### WORK ITEM
In the records, each line holding "there" must be reported.

### MATERIAL TO PROCESS
_ _ _ _ _

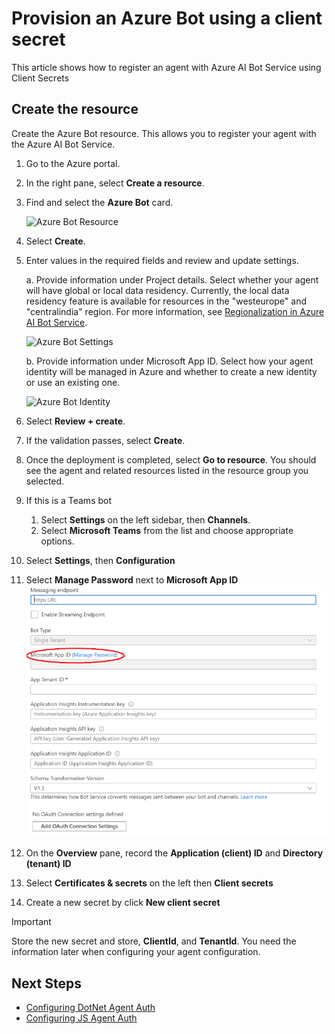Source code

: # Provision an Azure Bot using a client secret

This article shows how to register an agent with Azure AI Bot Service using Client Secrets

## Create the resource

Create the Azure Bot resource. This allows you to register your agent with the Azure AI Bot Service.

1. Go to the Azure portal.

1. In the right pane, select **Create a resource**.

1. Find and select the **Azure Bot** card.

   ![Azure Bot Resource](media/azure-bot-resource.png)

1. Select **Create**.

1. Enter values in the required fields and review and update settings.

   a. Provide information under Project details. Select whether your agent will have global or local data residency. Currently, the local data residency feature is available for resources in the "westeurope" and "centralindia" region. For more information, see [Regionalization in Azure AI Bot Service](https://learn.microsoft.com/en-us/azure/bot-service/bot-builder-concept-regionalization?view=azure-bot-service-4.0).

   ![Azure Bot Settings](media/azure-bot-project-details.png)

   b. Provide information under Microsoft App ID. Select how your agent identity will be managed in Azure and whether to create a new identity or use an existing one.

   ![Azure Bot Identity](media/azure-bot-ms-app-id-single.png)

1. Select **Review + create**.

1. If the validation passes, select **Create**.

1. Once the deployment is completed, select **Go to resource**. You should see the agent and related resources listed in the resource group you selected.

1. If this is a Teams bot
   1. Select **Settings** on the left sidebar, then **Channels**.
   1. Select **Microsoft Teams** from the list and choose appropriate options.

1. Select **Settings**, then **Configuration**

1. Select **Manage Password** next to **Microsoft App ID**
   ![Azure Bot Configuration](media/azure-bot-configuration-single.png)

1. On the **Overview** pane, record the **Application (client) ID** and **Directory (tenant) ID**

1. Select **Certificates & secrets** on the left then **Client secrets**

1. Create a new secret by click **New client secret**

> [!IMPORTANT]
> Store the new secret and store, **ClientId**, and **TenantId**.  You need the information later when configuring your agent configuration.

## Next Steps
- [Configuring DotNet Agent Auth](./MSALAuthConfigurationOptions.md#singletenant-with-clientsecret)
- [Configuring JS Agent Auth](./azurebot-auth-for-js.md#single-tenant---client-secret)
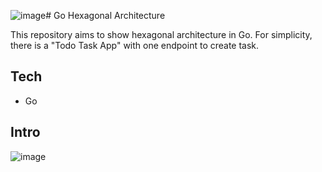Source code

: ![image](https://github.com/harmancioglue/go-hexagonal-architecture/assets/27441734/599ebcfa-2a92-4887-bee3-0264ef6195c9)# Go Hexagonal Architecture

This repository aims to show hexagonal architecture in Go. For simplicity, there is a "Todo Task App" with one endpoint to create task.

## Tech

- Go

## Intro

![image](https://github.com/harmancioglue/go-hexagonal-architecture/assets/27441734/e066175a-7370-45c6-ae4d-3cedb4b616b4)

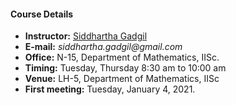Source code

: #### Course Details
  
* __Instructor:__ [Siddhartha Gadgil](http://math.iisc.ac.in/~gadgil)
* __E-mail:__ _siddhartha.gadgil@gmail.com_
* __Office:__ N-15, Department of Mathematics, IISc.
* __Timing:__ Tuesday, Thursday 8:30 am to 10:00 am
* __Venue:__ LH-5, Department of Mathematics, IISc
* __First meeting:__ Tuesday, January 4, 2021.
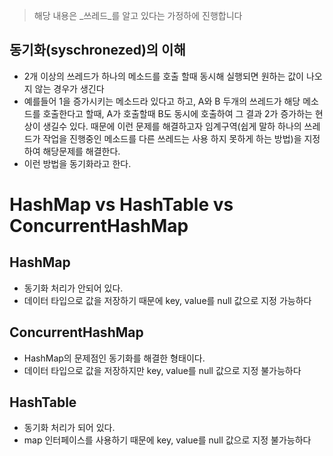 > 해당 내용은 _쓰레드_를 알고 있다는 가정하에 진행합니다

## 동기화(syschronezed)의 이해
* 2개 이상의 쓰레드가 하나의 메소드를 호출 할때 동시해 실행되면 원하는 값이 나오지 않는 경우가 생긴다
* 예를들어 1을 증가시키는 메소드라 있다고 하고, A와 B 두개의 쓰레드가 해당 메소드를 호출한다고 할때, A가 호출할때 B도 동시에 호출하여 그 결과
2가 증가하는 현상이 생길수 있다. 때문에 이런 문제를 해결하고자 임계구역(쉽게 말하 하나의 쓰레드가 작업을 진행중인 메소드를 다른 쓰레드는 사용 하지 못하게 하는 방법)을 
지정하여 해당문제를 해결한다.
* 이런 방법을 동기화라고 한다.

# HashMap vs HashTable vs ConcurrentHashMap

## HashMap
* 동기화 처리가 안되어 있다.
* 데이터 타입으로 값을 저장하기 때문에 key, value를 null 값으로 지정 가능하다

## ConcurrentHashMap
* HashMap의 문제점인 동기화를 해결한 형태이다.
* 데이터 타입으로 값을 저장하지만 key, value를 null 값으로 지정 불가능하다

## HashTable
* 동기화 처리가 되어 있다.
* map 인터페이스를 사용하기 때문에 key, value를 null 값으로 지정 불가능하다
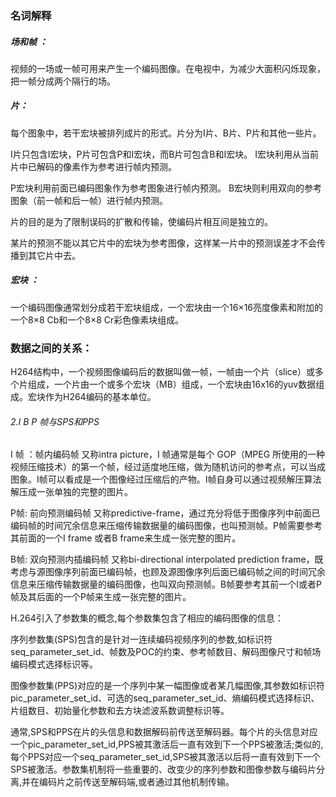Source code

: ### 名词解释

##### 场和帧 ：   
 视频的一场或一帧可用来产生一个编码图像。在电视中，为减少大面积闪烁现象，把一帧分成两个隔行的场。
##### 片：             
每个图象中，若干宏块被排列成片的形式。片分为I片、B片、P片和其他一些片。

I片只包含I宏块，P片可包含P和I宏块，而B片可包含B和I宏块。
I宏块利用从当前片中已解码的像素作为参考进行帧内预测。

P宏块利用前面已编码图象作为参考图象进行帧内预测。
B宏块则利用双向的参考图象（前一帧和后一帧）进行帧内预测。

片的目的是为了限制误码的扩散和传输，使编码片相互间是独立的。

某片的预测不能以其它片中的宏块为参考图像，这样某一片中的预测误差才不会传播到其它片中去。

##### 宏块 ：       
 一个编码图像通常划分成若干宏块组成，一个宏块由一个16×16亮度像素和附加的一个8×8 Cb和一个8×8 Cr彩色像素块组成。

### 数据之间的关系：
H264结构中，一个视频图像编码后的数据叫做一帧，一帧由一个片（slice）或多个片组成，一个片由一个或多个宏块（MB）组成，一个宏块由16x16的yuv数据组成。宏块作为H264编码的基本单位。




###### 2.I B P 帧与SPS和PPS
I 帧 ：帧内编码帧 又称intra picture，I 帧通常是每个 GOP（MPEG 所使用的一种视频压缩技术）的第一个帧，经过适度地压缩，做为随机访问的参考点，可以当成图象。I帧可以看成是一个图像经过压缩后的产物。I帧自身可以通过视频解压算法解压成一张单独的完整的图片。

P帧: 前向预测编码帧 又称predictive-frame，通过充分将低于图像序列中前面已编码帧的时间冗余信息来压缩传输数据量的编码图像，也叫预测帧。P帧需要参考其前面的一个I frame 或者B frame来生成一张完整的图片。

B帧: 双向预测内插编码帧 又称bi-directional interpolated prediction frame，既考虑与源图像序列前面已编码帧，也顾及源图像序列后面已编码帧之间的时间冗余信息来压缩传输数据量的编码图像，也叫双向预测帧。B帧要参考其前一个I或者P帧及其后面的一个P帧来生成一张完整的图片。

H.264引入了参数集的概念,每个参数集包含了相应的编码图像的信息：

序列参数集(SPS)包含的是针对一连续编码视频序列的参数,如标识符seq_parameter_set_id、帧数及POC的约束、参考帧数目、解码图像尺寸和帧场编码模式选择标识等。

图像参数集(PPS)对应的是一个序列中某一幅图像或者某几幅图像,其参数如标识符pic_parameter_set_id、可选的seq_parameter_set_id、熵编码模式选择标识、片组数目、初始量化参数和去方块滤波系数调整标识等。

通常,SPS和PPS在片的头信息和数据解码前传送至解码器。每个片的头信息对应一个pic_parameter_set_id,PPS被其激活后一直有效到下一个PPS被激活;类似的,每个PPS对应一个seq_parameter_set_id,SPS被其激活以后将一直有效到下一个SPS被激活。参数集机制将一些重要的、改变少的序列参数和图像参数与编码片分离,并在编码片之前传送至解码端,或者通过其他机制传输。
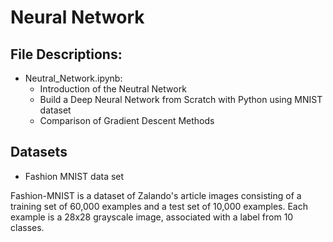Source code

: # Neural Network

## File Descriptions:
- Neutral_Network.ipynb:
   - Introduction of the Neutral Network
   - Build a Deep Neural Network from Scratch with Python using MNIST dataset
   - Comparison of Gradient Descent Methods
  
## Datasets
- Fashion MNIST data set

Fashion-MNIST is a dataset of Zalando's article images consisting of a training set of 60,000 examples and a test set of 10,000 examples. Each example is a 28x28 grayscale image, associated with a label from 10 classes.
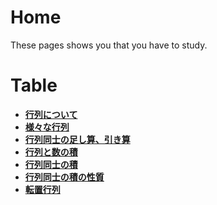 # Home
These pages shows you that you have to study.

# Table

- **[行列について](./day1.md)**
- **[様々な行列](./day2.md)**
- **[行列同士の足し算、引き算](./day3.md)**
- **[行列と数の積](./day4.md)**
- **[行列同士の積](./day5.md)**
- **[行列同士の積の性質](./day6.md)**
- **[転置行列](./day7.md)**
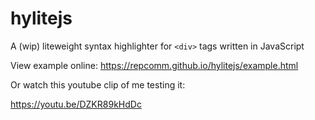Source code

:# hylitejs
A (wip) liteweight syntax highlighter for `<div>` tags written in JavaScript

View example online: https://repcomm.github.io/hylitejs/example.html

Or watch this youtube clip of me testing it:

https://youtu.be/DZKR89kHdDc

_ _ _ _ _

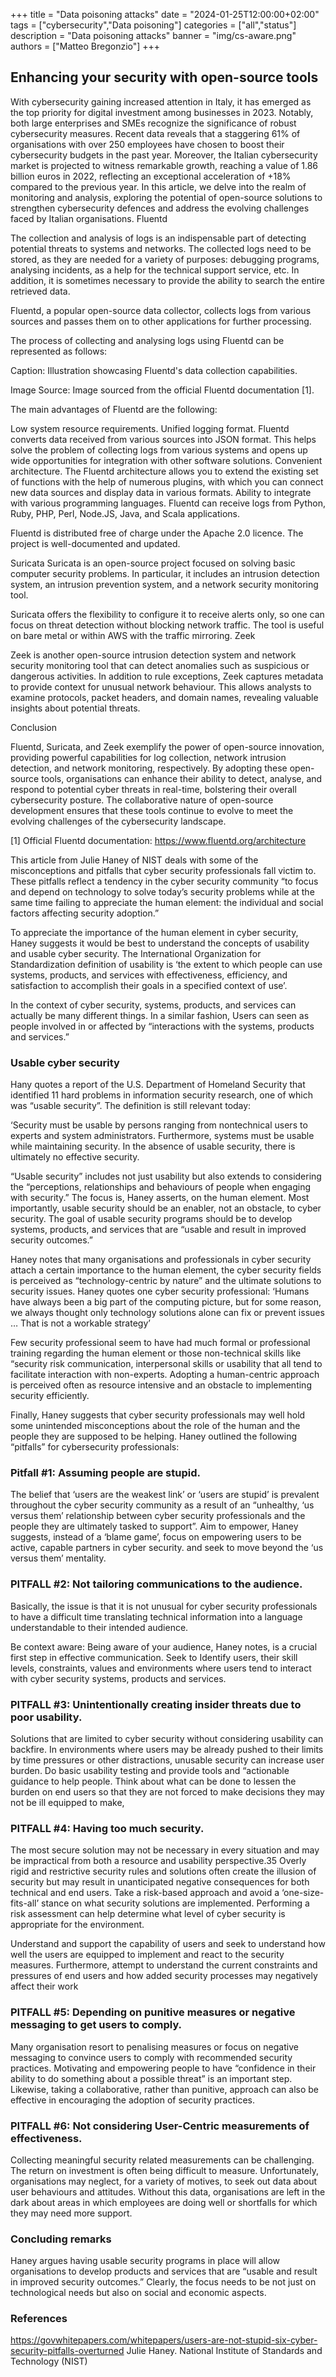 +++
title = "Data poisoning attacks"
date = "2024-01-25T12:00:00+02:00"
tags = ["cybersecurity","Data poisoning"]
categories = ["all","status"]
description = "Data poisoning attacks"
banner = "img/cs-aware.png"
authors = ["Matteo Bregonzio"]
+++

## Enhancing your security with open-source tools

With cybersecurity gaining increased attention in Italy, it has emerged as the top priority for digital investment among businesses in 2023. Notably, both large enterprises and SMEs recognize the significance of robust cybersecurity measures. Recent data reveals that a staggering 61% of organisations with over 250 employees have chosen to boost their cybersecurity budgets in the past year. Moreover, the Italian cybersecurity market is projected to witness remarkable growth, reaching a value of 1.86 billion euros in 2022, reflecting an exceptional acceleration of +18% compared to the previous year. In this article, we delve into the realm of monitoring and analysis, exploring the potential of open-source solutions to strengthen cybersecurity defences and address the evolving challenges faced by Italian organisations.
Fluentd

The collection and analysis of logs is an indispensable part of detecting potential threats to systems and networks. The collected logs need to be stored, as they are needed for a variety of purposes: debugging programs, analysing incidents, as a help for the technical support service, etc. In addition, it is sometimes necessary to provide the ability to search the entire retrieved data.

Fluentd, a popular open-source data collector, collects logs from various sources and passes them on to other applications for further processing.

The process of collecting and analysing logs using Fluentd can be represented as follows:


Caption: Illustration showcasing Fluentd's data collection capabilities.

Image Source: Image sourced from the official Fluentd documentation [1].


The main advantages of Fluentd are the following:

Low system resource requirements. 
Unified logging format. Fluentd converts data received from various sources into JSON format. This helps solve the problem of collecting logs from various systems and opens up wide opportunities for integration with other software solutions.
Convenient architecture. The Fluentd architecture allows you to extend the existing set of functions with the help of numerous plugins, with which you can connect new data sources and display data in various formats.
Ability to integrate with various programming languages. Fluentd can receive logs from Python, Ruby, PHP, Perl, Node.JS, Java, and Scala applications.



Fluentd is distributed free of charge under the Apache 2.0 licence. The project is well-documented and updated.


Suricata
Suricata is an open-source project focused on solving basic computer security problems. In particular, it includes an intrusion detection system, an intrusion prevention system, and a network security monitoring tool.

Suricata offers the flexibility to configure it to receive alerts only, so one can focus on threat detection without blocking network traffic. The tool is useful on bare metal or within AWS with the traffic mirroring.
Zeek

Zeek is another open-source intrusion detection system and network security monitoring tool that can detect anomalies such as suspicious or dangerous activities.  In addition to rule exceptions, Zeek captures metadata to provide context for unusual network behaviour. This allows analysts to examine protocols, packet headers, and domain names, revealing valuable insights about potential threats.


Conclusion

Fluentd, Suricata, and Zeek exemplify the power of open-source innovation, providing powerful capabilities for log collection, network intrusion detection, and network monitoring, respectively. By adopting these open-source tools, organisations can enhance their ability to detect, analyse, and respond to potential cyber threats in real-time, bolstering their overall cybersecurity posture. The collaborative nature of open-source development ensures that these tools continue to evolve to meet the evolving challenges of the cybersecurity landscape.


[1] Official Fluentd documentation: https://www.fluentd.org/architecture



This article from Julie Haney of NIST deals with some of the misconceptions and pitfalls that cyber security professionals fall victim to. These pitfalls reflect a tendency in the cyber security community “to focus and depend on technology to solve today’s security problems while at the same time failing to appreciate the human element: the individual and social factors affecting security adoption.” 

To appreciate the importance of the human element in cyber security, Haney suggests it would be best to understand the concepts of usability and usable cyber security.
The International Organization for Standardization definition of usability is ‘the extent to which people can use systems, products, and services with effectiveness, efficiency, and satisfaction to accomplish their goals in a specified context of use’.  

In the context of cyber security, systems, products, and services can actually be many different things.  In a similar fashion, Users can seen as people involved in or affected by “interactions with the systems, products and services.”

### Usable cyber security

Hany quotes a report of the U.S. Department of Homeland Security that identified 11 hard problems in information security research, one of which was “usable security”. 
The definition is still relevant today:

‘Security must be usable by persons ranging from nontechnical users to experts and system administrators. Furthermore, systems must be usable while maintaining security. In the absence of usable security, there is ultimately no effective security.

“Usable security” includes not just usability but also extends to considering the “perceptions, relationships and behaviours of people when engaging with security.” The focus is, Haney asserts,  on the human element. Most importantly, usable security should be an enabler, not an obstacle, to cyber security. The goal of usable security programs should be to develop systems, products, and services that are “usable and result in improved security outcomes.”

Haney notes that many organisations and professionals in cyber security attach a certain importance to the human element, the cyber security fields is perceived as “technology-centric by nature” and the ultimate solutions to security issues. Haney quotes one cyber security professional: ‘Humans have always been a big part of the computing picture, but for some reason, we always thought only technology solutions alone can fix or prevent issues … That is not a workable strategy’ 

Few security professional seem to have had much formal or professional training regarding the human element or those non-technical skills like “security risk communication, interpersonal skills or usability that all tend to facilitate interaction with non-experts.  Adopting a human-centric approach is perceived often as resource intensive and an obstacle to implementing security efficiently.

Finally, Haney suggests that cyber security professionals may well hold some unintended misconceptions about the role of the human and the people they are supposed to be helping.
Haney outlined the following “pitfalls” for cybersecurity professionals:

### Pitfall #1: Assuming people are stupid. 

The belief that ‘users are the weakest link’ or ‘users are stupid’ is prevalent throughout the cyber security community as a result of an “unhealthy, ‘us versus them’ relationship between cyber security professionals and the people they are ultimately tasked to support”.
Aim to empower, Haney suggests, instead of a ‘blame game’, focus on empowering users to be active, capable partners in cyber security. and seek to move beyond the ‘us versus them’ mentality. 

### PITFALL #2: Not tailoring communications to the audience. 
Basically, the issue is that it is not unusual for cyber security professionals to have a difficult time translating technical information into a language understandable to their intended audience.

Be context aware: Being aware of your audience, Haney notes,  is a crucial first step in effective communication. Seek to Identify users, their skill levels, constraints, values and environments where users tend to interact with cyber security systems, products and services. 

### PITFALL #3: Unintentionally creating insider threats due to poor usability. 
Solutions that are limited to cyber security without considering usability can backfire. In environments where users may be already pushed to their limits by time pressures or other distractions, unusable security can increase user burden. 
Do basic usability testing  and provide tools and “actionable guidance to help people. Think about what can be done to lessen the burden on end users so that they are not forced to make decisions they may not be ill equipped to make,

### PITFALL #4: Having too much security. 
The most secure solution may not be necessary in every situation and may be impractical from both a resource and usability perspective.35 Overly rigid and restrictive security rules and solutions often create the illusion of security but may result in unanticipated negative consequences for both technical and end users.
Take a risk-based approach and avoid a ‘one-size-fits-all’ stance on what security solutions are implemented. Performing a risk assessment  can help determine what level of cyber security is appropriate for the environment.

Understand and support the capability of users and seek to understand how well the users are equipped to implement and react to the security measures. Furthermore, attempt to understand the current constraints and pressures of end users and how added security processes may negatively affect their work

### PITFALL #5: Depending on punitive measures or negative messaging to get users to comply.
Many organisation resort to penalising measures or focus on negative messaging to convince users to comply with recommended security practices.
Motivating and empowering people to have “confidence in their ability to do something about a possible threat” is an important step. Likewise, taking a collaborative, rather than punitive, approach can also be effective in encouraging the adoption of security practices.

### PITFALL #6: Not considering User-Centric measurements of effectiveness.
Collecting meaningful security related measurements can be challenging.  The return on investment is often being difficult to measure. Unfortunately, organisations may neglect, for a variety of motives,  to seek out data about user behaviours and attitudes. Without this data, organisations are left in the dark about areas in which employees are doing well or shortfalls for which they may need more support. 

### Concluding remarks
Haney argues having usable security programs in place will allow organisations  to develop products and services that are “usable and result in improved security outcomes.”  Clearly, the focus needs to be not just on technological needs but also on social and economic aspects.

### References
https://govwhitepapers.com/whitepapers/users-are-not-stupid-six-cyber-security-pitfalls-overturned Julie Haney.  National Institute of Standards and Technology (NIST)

_ _ _ _ _

### YOUR RESPONSE
This repository aims to show hexagonal architecture in Go. For simplicity, there is a "Todo Task App" with one endpoint to create task.
‘Security must be usable by persons ranging from nontechnical users to experts and system administrators. Furthermore, systems must be usable while maintaining security. In the absence of usable security, there is ultimately no effective security.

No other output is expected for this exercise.